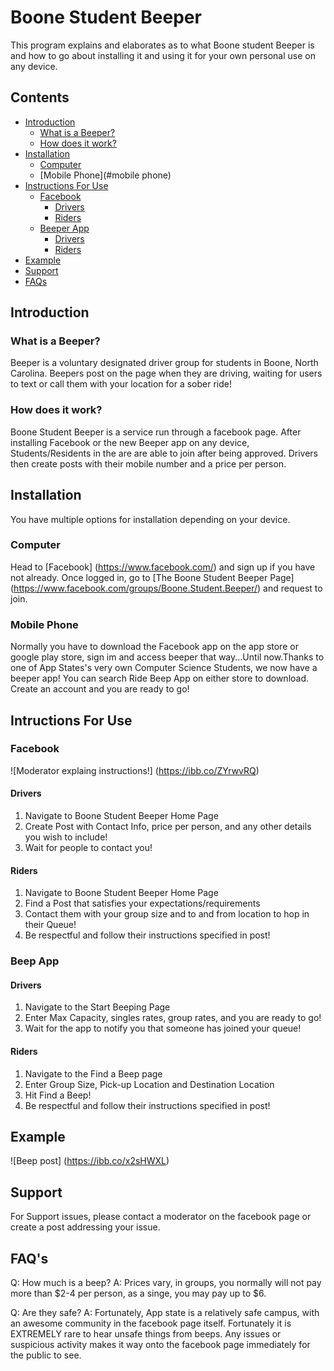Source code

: # Boone Student Beeper

This program explains and elaborates as to what Boone student Beeper is and how to go about installing it and using it for your own personal use on any device. 

## Contents

- [Introduction](#introduction)
  - [ What is a Beeper?](#what-is-a-beeper)
  - [ How does it work?](#how-does-it-work)
- [Installation](#installation)
  - [Computer](#computer)
  - [Mobile Phone](#mobile phone) 
- [Instructions For Use](#intructions-for-use)
  - [Facebook](#facebook)
    - [Drivers](#drivers)
    - [Riders](#riders)
  - [Beeper App](#beeper-app)
    - [Drivers](#drivers)
    - [Riders](#riders)
- [Example](#example)
- [Support](#support) 
- [FAQs](#faqs)

## Introduction

### What is a Beeper?

Beeper is a voluntary designated driver group for students in Boone, North Carolina. Beepers post on the page when they are driving, waiting for users to text or call them with your location for a sober ride!

### How does it work?

Boone Student Beeper is a service run through a facebook page. After installing Facebook or the new Beeper app on any device, Students/Residents in the are are able to join after being approved. Drivers then create posts with their mobile number and a price per person. 

## Installation

You have multiple options for installation depending on your device.

### Computer

Head to [Facebook] (https://www.facebook.com/) and sign up if you have not already. Once logged in, go to [The Boone Student Beeper Page] (https://www.facebook.com/groups/Boone.Student.Beeper/) and request to join.

### Mobile Phone

Normally you have to download the Facebook app on the app store or google play store, sign im and access beeper that way...Until now.Thanks to one of App States's very own Computer Science Students, we now have a beeper app! You can search Ride Beep App on either store to download. Create an account and you are ready to go!

## Intructions For Use

### Facebook

![Moderator explaing instructions!] (https://ibb.co/ZYrwvRQ)

#### Drivers

1. Navigate to Boone Student Beeper Home Page
2. Create Post with Contact Info, price per person, and any other      details you wish to include!
3. Wait for people to contact you!

#### Riders

1. Navigate to Boone Student Beeper Home Page
2. Find a Post that satisfies your expectations/requirements
3. Contact them with your group size and to and from location to hop in their Queue!
4. Be respectful and follow their instructions specified in post!

### Beep App

#### Drivers

1. Navigate to the Start Beeping Page
2. Enter Max Capacity, singles rates, group rates, and you are ready to go!
3. Wait for the app to notify you that someone has joined your queue!

#### Riders

1. Navigate to the Find a Beep page
2. Enter Group Size, Pick-up Location and Destination Location
3. Hit Find a Beep!
4. Be respectful and follow their instructions specified in post!

## Example

![Beep post] (https://ibb.co/x2sHWXL)

## Support

For Support issues, please contact a moderator on the facebook page or create a post addressing your issue.

## FAQ's

Q: How much is a beep?
A: Prices vary, in groups, you normally will not pay more than $2-4 per person, as a singe, you may pay up to $6.

Q: Are they safe?
A: Fortunately, App state is a relatively safe campus, with an awesome community in the facebook page itself. Fortunately it is EXTREMELY rare to hear unsafe things from beeps. Any issues or suspicious activity makes it way onto the facebook page immediately for the public to see. 


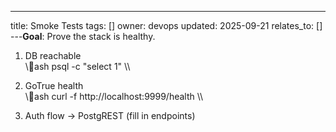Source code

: ---
title: Smoke Tests
tags: []
owner: devops
updated: 2025-09-21
relates_to: []
---**Goal**: Prove the stack is healthy.

1) DB reachable  
\\\ash
psql  -c "select 1"
\\\

2) GoTrue health  
\\\ash
curl -f http://localhost:9999/health
\\\

3) Auth flow → PostgREST (fill in endpoints)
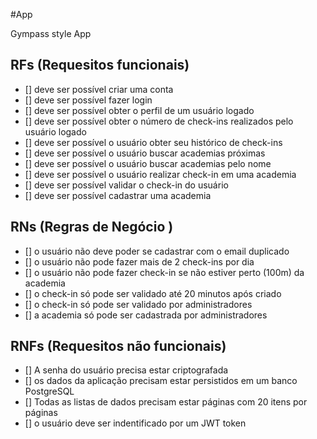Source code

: #App

Gympass style App

## RFs (Requesitos funcionais)

- [] deve ser possível criar uma conta
- [] deve ser possível fazer login
- [] deve ser possível obter o perfil de um usuário logado
- [] deve ser possível obter o número de check-ins realizados pelo usuário logado
- [] deve ser possível o usuário obter seu histórico de check-ins
- [] deve ser possível o usuário buscar academias próximas
- [] deve ser possível o usuário buscar academias pelo nome
- [] deve ser possível o usuário realizar check-in em uma academia
- [] deve ser possível validar o check-in do usuário
- [] deve ser possível cadastrar uma academia

## RNs (Regras de Negócio )

- [] o usuário não deve poder se cadastrar com o email duplicado
- [] o usuário não pode fazer mais de 2 check-ins por dia
- [] o usuário não pode fazer check-in se não estiver perto (100m) da academia
- [] o check-in só pode ser validado até 20 minutos após criado
- [] o check-in só pode ser validado por administradores
- [] a academia só pode ser cadastrada por administradores

## RNFs (Requesitos não funcionais)

- [] A senha do usuário precisa estar criptografada
- [] os dados da aplicação precisam estar persistidos em um banco PostgreSQL
- [] Todas as listas de dados precisam estar páginas com 20 itens por páginas
- [] o usuário deve ser indentificado por um JWT token
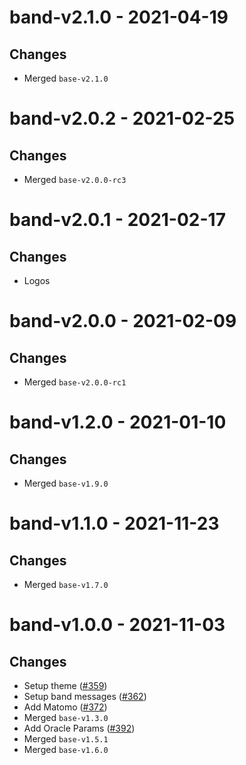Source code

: # band-v2.1.0 - 2021-04-19
## Changes
- Merged `base-v2.1.0`

# band-v2.0.2 - 2021-02-25
## Changes
- Merged `base-v2.0.0-rc3`

# band-v2.0.1 - 2021-02-17
## Changes
- Logos

# band-v2.0.0 - 2021-02-09
## Changes
- Merged `base-v2.0.0-rc1`

# band-v1.2.0 - 2021-01-10
## Changes
- Merged `base-v1.9.0`

# band-v1.1.0 - 2021-11-23
## Changes
- Merged `base-v1.7.0`
# band-v1.0.0 - 2021-11-03

## Changes
- Setup theme ([\#359](https://github.com/forbole/big-dipper-2.0-cosmos/issues/359))
- Setup band messages ([\#362](https://github.com/forbole/big-dipper-2.0-cosmos/issues/362))
- Add Matomo ([\#372](https://github.com/forbole/big-dipper-2.0-cosmos/issues/372))
- Merged `base-v1.3.0`
- Add Oracle Params ([\#392](https://github.com/forbole/big-dipper-2.0-cosmos/issues/392))
- Merged `base-v1.5.1`
- Merged `base-v1.6.0`

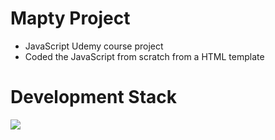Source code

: # Mapty Project

- JavaScript Udemy course project
- Coded the JavaScript from scratch from a HTML template

# Development Stack

[![](https://github-readme-stats.vercel.app/api/top-langs/?username=chrisMartinezDeveloper&layout=compact&theme=gotham)]( https://api.github.com/repos/chrisMartinezDeveloper/mapty-course-project/stats/code_frequency)

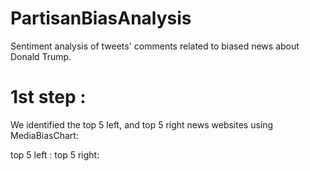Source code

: # PartisanBiasAnalysis
Sentiment analysis of tweets' comments related to biased news about Donald Trump.

# 1st step : 
We identified the top 5 left, and top 5 right news websites using MediaBiasChart:

top 5 left :
top 5 right: 
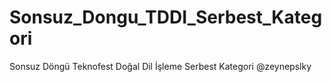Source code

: # Sonsuz_Dongu_TDDI_Serbest_Kategori
Sonsuz Döngü Teknofest Doğal Dil İşleme Serbest Kategori
@zeynepslky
=======
#### [What you are asked to do]
Each line above that contains the word "funcionais" must be copied.

#### [Exercise output]
## RFs (Requesitos funcionais)
## RNFs (Requesitos não funcionais)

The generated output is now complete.